Malcolm Slutzky, Alice Pelosse, Michael van der Naald, Heinrich M. Jaeger

TL;DR

This work addresses how dense, initially liquid suspensions fail when driven deep into the shear-jammed state by controlled-speed impact. Using cornstarch, potato starch, and silica in bulk and shallow geometries, the authors measure normal stresses, track the onset of shear jamming $z_{\mathrm{SJ}}$ and fracture $z_{\mathrm{F}}$, and vary particle fraction $\phi$, viscosity $\eta_0$, and surface tension $\gamma$ (with $v_i$ spanning several orders of magnitude). They find a two-stage fracture process with a threshold stress $\sigma_N(z_{\mathrm{F}})$; fracture likelihood increases with $\phi$ and $v_i$, while the material can exhibit either ductile yielding ($E_{\mathrm{eff}} \approx 1$ MPa) or strain stiffening ($E_{\mathrm{eff}} \approx 10$ MPa) near fracture. The results delineate a high-stress fracture regime in the state diagram and reveal confinement-enhanced strength, offering baseline data to predict and control fracture of dynamically jammed suspensions for applications such as impact mitigation and protective materials.

Abstract

Impacted with sufficiently large stress, a dense, initially liquid-like suspension can be forced into a solid-like state through the process of shear jamming. While the onset of shear jamming has been investigated extensively, less is known about the resulting solid-like state in the high stress limit and its failure. We experimentally produce such high-stress failure by impacting dense suspensions at a controlled speed. Using cornstarch suspensions we vary impact speed over several orders of magnitude and change fluid viscosity and surface tension in order to identify the conditions for failure. The results are compared with dense suspensions of potato starch or silica particles. In the case of fracture, we observe two types of cracks: a primary circular crack around the impactor followed by secondary radial cracks. Mapping out the onset of radial fracturing for different volume fractions and impact speeds, we identify the requirements for failure via crack formation to occur with at least 50% likelihood. We find that this likelihood is not sensitive to changes in particle diameter, but increases when the solvent's viscosity or surface tension are reduced.
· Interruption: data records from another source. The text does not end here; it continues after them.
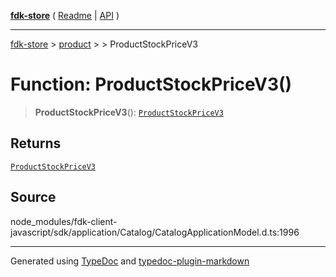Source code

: [**fdk-store**](../../../README.md) ( [Readme](../../../README.md) \| [API](../../../API.md) )

---

[fdk-store](../../../API.md) > [product](../../README.md) > [<internal>](../README.md) > ProductStockPriceV3

# Function: ProductStockPriceV3()

> **ProductStockPriceV3**(): [`ProductStockPriceV3`](../type-aliases/type-alias.ProductStockPriceV3.md)

## Returns

[`ProductStockPriceV3`](../type-aliases/type-alias.ProductStockPriceV3.md)

## Source

node_modules/fdk-client-javascript/sdk/application/Catalog/CatalogApplicationModel.d.ts:1996

---

Generated using [TypeDoc](https://typedoc.org/) and [typedoc-plugin-markdown](https://www.npmjs.com/package/typedoc-plugin-markdown)
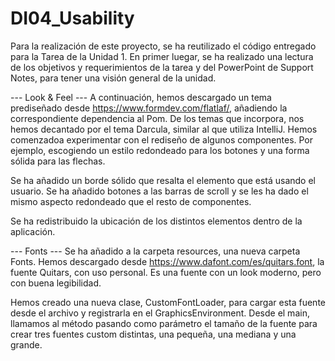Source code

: # DI04_Usability

Para la realización de este proyecto, se ha reutilizado el código entregado para la Tarea de la Unidad 1. 
En primer luegar, se ha realizado una lectura de los objetivos y requerimientos de la tarea y del PowerPoint de Support Notes, para tener una visión general de la unidad. 

--- Look & Feel ---
A continuación, hemos descargado un tema prediseñado desde https://www.formdev.com/flatlaf/, añadiendo la correspondiente dependencia al Pom. De los temas que incorpora, nos hemos decantado por el tema Darcula, similar al que utiliza IntelliJ. Hemos comenzadoa experimentar con el rediseño de algunos componentes. Por ejemplo, escogiendo un estilo redondeado para los botones y una forma sólida para las flechas.

Se ha añadido un borde sólido que resalta el elemento que está usando el usuario. 
Se ha añadido botones a las barras de scroll y se les ha dado el mismo aspecto redondeado que el resto de componentes. 

Se ha redistribuido la ubicación de los distintos elementos dentro de la aplicación. 

--- Fonts ---
Se ha añadido a la carpeta resources, una nueva carpeta Fonts. Hemos descargado desde https://www.dafont.com/es/quitars.font, la fuente Quitars, con uso personal. Es una fuente con un look moderno, pero con buena legibilidad. 

Hemos creado una nueva clase, CustomFontLoader, para cargar esta fuente desde el archivo y registrarla en el GraphicsEnvironment. Desde el main, llamamos al método pasando como parámetro el tamaño de la fuente para crear tres fuentes custom distintas, una pequeña, una mediana y una grande.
In the state diagram for dense suspensions we delineate the upper limit of shear-jammed rigidity and the crossover into a fracture regime at large volume fraction and normal stress, several orders of magnitude above the onset stress for shear-jamming. We find that the onset of fracturing in many cases is correlated with internal ductile deformation of the shear-jammed material underneath the impactor, observable in normal stress as a function of axial strain. For small suspension volumes and large impact speeds, we find strain-hardening up until fracturing. This more brittle behavior results in a modulus that, just before crack formation, is an order of magnitude larger than in shear-jammed suspensions undergoing ductile deformation.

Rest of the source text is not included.